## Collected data
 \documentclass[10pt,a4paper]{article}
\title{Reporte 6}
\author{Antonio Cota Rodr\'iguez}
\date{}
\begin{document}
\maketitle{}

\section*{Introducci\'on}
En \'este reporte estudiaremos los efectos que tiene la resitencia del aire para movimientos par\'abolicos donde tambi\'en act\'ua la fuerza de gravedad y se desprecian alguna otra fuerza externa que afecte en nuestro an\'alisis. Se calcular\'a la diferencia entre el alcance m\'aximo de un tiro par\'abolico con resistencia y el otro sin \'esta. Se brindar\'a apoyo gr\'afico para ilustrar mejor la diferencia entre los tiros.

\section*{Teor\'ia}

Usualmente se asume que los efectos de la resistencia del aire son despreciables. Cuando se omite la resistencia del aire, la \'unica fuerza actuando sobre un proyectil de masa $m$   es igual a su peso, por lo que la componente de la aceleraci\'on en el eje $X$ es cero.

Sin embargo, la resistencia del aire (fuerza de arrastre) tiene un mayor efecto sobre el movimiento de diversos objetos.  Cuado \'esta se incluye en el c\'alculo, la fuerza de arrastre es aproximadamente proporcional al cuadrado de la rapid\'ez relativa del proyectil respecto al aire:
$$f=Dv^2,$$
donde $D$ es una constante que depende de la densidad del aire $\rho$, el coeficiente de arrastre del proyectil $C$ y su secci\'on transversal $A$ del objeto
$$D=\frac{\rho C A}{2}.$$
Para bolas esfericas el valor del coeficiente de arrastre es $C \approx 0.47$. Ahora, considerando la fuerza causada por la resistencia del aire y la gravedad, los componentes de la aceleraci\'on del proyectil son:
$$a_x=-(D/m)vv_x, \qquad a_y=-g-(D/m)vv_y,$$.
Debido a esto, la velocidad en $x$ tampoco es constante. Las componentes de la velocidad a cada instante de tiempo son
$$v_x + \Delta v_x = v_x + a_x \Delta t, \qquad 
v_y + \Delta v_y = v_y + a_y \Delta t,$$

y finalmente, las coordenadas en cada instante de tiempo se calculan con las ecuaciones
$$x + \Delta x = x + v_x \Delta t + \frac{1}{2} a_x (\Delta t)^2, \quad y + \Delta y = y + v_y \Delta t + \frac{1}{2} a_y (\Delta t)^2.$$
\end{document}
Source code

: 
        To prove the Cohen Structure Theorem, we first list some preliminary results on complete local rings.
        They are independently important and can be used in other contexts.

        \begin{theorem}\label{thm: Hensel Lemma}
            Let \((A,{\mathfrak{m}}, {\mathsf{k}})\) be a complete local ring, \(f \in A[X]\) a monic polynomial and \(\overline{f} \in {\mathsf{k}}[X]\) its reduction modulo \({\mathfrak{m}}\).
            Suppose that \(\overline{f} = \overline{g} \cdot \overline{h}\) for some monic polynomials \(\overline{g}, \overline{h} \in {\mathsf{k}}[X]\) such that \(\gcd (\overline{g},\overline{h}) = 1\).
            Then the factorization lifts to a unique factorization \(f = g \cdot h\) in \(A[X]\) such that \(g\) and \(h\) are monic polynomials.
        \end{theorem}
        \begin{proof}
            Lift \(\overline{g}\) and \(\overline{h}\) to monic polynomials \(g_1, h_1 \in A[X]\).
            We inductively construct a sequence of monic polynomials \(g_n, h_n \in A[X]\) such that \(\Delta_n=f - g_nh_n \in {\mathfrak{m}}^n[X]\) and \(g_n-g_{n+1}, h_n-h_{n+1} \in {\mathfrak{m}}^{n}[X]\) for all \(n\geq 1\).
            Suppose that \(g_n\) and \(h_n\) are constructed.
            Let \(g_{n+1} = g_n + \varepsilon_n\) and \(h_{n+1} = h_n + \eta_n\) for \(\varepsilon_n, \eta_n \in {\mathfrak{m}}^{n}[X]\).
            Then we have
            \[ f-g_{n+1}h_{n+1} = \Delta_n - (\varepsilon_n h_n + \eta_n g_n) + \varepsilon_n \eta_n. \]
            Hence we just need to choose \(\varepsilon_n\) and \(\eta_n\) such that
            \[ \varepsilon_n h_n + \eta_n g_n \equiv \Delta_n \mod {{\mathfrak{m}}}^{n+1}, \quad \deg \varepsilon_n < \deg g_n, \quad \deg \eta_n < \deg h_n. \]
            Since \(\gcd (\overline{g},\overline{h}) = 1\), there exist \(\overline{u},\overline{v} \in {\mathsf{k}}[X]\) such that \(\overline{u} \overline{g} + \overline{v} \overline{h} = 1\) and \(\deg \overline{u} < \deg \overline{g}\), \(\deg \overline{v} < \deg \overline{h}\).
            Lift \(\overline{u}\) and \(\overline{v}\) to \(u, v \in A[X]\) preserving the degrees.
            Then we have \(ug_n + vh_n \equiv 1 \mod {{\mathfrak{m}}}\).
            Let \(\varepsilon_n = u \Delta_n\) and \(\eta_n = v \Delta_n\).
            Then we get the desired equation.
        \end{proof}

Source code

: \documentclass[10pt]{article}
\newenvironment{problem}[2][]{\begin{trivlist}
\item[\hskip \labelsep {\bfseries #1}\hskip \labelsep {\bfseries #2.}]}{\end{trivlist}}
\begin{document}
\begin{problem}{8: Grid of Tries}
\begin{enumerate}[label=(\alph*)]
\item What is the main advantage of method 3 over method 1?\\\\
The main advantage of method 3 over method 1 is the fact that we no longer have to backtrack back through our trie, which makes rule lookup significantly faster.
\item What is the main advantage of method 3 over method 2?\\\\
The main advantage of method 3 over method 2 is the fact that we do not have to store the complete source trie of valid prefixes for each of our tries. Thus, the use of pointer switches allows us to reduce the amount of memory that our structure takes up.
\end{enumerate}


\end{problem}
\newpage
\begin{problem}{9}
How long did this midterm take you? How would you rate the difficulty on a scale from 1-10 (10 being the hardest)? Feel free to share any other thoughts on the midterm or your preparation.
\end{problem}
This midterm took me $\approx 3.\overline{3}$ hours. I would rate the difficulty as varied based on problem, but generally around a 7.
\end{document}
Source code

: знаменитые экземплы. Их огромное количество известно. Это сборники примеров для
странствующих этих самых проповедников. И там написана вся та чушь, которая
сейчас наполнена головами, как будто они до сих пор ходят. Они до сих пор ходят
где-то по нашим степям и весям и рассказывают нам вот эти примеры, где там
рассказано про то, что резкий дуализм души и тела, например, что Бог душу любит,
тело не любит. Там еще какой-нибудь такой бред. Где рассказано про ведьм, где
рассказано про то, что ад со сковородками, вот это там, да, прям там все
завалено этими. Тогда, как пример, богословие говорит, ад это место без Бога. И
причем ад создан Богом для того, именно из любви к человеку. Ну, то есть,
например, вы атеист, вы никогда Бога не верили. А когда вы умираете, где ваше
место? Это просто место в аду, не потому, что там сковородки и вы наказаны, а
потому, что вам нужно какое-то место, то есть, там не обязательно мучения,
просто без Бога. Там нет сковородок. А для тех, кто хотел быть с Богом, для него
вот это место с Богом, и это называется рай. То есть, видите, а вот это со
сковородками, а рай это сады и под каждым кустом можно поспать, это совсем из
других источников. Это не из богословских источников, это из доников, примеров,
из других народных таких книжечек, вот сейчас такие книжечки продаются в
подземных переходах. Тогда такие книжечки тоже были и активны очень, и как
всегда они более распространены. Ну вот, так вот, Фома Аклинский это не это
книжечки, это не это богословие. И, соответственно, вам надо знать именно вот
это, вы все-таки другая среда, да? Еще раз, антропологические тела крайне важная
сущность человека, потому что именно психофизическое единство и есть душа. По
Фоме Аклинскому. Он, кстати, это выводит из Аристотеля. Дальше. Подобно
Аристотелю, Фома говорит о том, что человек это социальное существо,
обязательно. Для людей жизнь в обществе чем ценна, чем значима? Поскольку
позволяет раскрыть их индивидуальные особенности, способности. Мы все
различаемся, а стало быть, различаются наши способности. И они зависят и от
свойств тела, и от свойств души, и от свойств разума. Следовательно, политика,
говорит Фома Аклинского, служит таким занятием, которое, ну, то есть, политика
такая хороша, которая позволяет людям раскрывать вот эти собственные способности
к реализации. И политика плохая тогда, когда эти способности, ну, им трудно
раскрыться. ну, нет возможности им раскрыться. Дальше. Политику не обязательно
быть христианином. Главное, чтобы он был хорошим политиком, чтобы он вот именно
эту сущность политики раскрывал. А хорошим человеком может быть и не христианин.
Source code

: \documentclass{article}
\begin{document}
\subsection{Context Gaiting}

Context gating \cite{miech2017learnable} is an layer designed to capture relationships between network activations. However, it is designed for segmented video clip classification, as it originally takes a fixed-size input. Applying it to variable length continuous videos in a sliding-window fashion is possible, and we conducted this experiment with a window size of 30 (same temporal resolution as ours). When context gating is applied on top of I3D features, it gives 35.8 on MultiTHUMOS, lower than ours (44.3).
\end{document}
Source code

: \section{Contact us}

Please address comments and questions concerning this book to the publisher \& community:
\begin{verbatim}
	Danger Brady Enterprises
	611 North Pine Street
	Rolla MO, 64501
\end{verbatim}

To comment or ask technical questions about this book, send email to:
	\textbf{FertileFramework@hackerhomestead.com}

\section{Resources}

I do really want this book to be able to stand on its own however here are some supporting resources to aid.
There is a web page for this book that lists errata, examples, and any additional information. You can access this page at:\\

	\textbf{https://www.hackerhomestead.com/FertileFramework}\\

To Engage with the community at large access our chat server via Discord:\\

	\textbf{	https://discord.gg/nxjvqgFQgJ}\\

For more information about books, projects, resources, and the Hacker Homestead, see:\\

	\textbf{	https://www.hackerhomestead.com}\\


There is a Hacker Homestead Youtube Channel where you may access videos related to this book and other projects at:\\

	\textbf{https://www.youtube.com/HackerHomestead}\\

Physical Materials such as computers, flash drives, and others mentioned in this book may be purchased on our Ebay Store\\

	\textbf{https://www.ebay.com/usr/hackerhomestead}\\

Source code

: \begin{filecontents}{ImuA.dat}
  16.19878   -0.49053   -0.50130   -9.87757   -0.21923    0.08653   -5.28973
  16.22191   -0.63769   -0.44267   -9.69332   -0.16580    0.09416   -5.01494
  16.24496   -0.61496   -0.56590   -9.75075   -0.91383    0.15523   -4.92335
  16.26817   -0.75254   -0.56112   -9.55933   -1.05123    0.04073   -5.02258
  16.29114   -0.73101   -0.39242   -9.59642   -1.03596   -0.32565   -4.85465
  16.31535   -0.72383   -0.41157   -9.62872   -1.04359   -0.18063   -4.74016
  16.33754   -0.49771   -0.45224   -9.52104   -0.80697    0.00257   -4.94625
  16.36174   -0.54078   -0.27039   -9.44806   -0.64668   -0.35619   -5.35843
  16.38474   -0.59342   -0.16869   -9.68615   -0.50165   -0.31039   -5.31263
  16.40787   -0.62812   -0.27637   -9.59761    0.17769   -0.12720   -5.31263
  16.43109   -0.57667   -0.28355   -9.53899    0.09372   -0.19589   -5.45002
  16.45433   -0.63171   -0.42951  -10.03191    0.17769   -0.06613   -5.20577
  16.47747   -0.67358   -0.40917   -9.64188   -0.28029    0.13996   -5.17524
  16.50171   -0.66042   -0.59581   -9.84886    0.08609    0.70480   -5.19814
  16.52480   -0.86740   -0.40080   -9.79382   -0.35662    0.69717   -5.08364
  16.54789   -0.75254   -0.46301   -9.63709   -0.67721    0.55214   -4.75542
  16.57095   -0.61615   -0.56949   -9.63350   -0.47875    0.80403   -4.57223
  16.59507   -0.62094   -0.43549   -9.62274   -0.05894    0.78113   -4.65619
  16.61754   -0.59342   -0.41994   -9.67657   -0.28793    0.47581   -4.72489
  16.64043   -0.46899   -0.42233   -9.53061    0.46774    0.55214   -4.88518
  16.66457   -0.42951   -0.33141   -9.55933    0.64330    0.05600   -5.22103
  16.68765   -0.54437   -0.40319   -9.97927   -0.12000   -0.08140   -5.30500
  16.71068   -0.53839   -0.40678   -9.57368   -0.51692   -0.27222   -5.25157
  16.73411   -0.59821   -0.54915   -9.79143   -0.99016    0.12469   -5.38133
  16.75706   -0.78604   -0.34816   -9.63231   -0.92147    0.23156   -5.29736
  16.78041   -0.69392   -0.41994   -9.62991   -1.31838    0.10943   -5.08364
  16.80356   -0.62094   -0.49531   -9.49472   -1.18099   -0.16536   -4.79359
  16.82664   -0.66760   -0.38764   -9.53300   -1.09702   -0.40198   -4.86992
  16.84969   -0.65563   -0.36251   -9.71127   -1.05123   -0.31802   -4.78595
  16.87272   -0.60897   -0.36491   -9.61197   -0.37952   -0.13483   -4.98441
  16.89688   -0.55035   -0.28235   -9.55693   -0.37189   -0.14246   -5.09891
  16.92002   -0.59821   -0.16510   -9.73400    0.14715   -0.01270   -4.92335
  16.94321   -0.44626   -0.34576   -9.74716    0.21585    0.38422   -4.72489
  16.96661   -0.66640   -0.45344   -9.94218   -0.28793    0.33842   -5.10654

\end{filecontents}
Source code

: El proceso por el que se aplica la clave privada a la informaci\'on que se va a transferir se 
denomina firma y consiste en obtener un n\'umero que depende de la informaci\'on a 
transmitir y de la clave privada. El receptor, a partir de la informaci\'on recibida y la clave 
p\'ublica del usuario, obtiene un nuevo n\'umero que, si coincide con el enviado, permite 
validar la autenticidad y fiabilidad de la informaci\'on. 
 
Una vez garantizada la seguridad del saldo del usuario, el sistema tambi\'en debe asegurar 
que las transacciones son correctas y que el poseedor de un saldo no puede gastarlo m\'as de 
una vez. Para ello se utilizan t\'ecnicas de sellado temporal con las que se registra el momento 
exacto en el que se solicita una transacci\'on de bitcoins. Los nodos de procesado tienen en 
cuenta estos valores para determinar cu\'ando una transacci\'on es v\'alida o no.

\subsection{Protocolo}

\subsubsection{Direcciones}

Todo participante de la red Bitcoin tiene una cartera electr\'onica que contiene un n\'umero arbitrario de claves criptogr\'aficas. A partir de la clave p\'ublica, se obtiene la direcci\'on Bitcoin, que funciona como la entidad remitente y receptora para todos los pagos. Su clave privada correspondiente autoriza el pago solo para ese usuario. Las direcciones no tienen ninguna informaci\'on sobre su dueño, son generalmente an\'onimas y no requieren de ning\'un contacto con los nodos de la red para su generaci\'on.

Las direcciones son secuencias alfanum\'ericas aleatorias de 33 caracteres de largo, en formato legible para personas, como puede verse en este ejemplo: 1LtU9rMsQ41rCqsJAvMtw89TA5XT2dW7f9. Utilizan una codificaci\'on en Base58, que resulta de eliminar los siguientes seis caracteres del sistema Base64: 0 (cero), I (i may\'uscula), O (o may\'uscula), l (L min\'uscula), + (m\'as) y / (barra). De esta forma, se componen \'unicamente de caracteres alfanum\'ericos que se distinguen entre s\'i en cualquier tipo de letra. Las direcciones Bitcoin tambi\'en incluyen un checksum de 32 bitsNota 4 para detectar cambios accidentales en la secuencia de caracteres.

## WHAT YOU WILL DO
Give again exactly, and only, the lines above starting at the one with "подземных переходах. Тогда" and ending at the one with "Фоме Аклинскому. Он, кстати, это".

## WRITTEN REPLY
подземных переходах. Тогда такие книжечки тоже были и активны очень, и как
всегда они более распространены. Ну вот, так вот, Фома Аклинский это не это
книжечки, это не это богословие. И, соответственно, вам надо знать именно вот
это, вы все-таки другая среда, да? Еще раз, антропологические тела крайне важная
сущность человека, потому что именно психофизическое единство и есть душа. По
Фоме Аклинскому. Он, кстати, это выводит из Аристотеля. Дальше. Подобно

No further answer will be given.